# Thread: Separating system of equations

1. ## Separating system of equations

Hi,

Given a matrix $\displaystyle A = \begin{bmatrix} B & 0 & 0 & -XB \\ 0 & B & 0 & -YB \\ 0 & 0 & B & -ZB \end{bmatrix}$

where $\displaystyle B$ is a non-negative m x n matrix and $\displaystyle X, Y, Z$ are m x m diagonal matrices.

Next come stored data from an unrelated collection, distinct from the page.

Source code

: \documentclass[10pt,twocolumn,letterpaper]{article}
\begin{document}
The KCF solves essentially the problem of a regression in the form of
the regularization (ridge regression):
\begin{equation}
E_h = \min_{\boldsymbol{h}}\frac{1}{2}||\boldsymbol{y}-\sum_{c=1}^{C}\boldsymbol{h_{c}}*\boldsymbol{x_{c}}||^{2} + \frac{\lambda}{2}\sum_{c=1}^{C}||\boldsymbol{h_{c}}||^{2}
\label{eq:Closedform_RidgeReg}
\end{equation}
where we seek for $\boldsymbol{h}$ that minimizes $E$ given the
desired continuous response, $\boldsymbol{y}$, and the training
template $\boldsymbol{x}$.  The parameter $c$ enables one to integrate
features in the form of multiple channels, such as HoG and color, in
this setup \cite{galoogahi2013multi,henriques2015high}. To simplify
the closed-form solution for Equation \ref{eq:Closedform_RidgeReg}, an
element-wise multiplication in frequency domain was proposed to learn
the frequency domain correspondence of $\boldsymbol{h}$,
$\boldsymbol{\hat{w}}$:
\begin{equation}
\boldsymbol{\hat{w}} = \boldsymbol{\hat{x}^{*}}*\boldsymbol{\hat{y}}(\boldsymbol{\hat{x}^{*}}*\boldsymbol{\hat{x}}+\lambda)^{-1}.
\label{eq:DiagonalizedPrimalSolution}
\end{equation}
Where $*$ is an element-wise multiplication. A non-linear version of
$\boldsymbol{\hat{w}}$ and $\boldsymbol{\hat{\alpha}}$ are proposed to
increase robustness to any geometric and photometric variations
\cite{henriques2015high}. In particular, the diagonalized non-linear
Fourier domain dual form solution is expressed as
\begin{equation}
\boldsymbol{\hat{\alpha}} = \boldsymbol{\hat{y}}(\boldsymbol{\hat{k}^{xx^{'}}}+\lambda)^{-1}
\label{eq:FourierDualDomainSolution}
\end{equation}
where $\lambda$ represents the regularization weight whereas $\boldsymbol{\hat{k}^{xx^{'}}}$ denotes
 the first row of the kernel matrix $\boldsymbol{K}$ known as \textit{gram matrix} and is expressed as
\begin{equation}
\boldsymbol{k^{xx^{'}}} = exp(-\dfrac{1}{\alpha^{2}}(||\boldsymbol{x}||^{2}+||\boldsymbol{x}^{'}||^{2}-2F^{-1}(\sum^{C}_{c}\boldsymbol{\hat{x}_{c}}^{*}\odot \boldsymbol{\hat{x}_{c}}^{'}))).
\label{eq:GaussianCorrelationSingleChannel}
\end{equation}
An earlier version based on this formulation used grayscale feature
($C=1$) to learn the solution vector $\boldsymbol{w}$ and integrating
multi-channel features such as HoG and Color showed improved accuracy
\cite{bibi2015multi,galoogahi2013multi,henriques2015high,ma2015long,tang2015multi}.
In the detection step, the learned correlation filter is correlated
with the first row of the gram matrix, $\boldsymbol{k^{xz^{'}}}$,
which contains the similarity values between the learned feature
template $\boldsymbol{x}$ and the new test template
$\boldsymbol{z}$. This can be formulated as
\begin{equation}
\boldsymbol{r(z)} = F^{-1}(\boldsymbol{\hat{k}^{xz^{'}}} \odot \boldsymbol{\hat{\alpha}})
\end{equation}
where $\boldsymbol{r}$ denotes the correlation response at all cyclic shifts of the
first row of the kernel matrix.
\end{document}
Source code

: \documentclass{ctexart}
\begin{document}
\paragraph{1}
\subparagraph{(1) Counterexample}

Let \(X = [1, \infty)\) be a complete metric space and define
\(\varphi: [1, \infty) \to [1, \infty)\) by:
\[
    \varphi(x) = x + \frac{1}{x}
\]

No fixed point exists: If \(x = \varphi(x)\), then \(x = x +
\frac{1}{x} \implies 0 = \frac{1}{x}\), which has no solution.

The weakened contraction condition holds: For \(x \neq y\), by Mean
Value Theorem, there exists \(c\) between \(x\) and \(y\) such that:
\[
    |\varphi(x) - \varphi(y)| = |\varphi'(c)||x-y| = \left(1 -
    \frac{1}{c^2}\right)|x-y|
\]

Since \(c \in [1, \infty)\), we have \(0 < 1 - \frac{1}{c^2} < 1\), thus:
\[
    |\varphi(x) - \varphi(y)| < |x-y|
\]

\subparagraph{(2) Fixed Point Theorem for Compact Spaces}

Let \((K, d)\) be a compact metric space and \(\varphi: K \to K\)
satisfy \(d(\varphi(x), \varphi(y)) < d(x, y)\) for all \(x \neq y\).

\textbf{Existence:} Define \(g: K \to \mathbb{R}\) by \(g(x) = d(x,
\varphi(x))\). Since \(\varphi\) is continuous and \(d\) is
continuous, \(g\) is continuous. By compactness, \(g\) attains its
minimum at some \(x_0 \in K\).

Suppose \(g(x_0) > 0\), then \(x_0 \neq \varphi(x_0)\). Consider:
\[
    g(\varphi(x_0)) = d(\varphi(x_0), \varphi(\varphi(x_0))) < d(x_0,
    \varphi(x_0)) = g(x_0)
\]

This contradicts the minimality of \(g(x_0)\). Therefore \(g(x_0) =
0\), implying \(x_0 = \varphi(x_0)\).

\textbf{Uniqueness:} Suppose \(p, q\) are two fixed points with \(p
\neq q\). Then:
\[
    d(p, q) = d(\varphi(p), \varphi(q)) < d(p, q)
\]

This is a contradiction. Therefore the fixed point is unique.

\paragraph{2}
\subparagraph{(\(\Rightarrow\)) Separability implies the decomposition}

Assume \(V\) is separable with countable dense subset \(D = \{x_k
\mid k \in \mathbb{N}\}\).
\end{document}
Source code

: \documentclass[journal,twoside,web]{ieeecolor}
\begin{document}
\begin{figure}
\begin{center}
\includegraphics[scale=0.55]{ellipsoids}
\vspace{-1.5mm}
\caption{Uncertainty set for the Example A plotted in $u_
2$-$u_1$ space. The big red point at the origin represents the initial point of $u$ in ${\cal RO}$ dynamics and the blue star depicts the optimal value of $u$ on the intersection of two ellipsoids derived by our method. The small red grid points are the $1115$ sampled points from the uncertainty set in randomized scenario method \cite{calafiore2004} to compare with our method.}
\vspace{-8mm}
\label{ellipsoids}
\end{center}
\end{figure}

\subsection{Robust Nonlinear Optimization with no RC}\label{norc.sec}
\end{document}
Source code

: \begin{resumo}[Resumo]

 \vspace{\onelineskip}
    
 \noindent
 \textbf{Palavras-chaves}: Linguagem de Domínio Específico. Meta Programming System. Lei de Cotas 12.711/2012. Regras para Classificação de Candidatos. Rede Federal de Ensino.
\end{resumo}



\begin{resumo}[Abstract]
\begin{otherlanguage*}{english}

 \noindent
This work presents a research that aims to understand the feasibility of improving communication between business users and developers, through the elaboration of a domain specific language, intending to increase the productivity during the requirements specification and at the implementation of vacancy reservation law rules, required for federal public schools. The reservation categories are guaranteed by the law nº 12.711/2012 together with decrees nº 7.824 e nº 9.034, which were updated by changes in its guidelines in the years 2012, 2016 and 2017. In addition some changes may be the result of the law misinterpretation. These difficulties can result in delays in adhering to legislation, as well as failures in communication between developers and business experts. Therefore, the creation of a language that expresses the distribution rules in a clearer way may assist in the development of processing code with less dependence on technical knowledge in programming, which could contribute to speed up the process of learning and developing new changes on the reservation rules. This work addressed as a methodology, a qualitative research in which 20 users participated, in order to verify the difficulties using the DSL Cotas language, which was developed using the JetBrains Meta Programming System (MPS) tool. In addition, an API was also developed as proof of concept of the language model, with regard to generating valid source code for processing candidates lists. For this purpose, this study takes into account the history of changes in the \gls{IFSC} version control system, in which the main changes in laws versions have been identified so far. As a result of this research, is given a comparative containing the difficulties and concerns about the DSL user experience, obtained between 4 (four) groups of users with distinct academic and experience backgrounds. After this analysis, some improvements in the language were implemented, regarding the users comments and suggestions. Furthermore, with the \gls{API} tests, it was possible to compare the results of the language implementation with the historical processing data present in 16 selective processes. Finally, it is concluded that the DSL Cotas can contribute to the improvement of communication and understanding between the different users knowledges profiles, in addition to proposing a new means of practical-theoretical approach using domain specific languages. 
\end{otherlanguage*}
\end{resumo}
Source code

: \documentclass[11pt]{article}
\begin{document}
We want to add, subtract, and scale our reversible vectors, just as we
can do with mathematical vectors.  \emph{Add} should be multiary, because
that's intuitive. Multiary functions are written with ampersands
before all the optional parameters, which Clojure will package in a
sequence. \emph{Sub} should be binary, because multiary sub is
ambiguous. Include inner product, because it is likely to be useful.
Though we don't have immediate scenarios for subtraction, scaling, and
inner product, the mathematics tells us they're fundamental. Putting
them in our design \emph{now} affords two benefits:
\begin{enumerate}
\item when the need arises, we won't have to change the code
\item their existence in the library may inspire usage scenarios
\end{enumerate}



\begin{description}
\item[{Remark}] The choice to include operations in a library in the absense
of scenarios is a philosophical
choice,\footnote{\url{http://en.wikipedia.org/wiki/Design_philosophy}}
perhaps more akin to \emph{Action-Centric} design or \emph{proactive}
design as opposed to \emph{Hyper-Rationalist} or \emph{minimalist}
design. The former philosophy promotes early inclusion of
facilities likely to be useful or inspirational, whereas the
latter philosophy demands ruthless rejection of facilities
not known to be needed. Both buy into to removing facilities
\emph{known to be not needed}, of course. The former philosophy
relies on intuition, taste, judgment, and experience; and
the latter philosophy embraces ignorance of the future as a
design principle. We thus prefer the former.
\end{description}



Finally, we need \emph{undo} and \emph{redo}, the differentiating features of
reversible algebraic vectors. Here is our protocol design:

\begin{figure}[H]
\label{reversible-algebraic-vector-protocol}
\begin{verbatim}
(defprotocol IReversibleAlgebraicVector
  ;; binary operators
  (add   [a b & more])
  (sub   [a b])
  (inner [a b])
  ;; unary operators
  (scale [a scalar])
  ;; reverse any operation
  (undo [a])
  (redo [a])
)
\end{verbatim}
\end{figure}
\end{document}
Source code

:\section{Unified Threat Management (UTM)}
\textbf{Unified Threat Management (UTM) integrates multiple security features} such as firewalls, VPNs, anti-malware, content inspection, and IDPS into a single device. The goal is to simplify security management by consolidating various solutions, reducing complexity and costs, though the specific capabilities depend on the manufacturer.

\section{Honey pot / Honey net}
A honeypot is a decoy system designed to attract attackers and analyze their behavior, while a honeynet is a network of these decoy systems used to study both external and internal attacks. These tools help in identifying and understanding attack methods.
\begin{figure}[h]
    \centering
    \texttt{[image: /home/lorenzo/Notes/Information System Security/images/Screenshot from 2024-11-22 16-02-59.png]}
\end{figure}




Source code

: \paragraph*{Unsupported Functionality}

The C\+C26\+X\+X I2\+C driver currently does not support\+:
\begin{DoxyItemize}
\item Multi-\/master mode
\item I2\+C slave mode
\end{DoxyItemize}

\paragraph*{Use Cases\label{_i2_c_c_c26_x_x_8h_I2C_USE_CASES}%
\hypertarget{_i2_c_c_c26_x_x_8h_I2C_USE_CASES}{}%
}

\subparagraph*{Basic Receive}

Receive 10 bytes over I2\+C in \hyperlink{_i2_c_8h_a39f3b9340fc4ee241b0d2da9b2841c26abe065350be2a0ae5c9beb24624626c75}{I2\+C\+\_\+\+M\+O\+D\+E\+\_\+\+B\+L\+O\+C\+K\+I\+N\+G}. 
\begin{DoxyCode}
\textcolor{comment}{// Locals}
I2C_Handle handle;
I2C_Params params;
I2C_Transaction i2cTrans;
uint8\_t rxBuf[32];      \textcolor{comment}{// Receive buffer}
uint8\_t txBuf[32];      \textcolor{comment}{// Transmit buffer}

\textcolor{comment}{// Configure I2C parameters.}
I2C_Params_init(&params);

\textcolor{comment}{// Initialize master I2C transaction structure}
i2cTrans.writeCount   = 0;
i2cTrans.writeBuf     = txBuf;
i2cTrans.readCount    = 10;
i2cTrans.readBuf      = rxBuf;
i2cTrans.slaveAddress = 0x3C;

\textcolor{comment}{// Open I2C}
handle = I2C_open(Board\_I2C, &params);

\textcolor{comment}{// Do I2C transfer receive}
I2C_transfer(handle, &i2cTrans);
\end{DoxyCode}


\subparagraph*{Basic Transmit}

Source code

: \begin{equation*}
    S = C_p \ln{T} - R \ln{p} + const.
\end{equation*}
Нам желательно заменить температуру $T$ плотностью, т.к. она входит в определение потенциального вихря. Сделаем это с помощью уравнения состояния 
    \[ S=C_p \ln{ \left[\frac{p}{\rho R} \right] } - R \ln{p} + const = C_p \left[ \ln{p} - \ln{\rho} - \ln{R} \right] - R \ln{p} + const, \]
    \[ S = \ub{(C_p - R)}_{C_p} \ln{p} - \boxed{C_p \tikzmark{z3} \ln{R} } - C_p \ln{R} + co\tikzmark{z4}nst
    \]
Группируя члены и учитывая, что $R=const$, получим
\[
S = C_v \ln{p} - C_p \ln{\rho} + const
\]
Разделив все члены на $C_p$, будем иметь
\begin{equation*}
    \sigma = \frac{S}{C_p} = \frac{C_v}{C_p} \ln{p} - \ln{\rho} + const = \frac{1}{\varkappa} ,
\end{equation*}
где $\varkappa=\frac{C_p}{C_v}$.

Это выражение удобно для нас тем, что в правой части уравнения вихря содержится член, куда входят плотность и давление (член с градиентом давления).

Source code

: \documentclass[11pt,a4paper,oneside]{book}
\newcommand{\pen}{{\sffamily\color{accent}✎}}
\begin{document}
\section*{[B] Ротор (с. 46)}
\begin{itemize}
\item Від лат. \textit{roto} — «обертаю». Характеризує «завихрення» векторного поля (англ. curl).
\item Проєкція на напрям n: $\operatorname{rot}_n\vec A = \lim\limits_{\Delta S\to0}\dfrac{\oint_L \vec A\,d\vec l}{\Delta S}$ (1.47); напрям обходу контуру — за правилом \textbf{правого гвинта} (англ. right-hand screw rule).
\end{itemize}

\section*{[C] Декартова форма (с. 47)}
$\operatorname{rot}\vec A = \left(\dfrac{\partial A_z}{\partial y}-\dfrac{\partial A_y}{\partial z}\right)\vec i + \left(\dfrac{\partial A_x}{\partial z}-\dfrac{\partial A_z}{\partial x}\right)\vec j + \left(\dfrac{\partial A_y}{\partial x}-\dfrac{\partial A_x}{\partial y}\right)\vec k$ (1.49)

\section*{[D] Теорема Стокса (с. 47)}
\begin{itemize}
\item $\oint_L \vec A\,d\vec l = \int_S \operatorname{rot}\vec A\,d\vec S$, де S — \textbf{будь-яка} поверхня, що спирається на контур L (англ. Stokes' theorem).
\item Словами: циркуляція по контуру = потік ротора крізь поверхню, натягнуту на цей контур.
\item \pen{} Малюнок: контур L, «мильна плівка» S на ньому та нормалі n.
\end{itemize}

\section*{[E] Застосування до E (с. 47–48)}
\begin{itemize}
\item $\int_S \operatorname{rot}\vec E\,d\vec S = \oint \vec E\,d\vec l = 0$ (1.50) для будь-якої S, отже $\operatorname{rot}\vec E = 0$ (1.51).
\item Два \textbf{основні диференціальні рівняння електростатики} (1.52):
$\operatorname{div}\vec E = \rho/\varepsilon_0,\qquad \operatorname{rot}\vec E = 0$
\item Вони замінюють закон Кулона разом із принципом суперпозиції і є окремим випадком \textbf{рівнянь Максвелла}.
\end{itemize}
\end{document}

How would I produce the following:

$\displaystyle \begin{bmatrix} B^T{B} & 0 & 0 & -B^{T}XB \\ 0 & B^T{B} & 0 & -B^{T}YB \\ 0 & 0 & B^{T}B & -B^{T}ZB \\ 0 & 0 & 0 & M \end{bmatrix}$

where $\displaystyle M = M_x + M_y + M_z$
$\displaystyle M_x = B^{T}X^{2}B - (B^{T}XB)(B^{T}B)^{-1}(B^{T}XB)$
$\displaystyle M_y = B^{T}Y^{2}B - (B^{T}YB)(B^{T}B)^{-1}(B^{T}YB)$
$\displaystyle M_z = B^{T}Z^{2}B - (B^{T}ZB)(B^{T}B)^{-1}(B^{T}ZB)$

Starting from:

$\displaystyle A^{T}A = \begin{bmatrix} B^T{B} & 0 & 0 & -B^{T}XB \\ 0 & B^T{B} & 0 & -B^{T}YB \\ 0 & 0 & B^{T}B & -B^{T}ZB \\ -B^{T}XB & -B^{T}YB & -B^{T}ZB & B^{T}X^{2}B + B^{T}Y^{2}B + B^{T}Z^{2}B \end{bmatrix}$

I'm also wondering if the inverses could be avoided somehow, since $\displaystyle B^{T}B$ may not be invertible.